==== Record excerpts ====

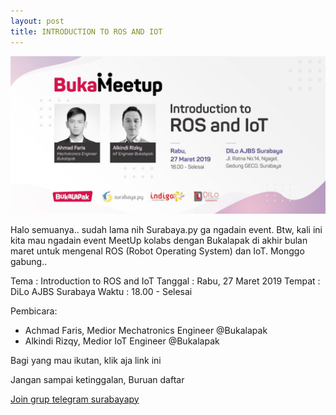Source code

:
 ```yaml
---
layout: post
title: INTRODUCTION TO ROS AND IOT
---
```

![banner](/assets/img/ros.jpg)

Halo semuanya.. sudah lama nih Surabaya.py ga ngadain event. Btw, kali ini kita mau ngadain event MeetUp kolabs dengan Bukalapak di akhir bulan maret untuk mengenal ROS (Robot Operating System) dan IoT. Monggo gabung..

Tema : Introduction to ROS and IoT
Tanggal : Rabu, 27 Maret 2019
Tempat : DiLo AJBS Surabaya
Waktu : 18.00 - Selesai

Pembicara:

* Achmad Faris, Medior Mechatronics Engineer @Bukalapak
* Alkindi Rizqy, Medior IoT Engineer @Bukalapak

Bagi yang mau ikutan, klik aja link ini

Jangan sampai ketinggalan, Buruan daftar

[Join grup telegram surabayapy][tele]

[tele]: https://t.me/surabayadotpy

====
==== Record excerpts ====

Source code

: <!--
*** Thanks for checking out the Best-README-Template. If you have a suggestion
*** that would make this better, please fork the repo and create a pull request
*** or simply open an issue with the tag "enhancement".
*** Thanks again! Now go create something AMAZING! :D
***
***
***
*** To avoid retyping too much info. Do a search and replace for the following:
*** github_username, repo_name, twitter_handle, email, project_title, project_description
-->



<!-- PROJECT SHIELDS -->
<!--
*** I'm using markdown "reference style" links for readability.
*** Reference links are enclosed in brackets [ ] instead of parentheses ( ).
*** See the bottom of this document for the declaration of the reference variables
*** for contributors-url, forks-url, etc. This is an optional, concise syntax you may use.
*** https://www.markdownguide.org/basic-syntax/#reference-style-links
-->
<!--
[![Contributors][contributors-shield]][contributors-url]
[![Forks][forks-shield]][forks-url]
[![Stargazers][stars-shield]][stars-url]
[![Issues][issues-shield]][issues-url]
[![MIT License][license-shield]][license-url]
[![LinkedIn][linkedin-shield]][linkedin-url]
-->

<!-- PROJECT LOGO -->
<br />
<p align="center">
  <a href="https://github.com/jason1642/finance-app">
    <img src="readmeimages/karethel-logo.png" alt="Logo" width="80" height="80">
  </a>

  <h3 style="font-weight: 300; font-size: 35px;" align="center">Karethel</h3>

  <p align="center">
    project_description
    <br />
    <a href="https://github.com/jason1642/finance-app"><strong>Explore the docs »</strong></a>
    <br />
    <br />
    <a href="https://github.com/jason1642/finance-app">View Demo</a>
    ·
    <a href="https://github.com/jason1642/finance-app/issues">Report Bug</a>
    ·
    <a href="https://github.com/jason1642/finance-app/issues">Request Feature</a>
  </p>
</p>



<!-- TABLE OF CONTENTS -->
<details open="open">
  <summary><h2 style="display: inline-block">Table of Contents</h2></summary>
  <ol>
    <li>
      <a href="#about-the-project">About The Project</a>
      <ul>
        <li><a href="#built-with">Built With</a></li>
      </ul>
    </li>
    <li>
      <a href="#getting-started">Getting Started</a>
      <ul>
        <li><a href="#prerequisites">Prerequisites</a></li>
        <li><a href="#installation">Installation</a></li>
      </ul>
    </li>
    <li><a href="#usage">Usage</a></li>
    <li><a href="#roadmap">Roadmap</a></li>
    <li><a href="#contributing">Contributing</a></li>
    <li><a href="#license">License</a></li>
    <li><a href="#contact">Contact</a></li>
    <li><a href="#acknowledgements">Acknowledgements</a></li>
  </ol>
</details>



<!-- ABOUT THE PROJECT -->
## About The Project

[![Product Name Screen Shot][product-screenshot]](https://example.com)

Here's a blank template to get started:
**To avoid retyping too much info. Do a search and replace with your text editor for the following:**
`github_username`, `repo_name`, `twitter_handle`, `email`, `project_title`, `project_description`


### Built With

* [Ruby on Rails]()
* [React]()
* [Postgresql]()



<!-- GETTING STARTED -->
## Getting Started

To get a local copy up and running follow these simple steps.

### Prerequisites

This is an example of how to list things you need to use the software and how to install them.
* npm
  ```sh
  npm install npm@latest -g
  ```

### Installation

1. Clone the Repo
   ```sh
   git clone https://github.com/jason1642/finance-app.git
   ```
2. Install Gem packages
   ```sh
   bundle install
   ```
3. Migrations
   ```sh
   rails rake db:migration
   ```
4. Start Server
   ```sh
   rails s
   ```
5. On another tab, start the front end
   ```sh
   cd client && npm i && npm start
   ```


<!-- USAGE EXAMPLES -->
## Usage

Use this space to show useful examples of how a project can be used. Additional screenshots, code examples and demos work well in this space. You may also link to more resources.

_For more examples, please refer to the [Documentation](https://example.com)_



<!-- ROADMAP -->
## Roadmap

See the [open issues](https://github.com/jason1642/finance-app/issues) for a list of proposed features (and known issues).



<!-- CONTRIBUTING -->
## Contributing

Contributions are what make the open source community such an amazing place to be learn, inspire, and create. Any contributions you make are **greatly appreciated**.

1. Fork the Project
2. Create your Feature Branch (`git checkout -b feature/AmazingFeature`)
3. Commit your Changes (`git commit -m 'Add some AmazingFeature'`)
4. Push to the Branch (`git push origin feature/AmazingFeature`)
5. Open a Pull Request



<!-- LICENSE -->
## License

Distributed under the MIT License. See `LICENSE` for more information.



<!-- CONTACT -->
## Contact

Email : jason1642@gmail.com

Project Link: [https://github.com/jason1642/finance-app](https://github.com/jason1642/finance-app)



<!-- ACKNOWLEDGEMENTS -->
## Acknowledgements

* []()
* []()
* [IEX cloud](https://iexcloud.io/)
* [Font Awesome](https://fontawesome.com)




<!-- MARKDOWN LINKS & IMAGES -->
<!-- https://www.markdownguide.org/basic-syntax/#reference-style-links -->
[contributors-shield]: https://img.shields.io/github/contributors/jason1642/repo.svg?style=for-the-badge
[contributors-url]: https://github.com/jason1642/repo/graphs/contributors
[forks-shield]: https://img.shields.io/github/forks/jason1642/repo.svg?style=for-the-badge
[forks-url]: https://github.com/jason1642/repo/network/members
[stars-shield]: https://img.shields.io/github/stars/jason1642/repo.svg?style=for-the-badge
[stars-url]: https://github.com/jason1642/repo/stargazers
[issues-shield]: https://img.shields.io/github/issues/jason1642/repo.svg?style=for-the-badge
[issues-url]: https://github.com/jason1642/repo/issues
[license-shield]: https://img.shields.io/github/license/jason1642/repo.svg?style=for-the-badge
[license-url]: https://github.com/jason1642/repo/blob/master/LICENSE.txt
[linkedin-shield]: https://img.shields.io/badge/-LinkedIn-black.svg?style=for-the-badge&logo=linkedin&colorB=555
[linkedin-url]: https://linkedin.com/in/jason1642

====
==== Record excerpts ====

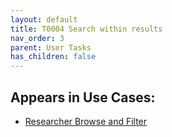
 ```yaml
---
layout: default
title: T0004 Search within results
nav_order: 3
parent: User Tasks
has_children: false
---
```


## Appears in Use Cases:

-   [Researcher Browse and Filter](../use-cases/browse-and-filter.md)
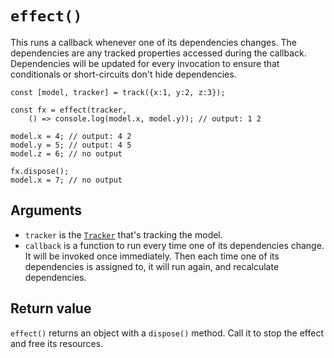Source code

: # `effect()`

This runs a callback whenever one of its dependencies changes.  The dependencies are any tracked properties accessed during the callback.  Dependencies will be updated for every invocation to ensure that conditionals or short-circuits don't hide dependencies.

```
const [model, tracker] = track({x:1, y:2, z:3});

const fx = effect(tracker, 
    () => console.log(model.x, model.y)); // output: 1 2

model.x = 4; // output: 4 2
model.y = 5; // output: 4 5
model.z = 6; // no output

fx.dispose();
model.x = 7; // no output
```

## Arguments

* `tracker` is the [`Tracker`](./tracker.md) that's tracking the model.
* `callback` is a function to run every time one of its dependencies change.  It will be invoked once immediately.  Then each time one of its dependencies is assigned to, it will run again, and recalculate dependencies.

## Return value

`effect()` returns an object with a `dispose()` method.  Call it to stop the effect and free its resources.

====

- Your assignment:
Filter the records above down to the lines containing "retyping".

- Output below:
*** To avoid retyping too much info. Do a search and replace for the following:
**To avoid retyping too much info. Do a search and replace with your text editor for the following:**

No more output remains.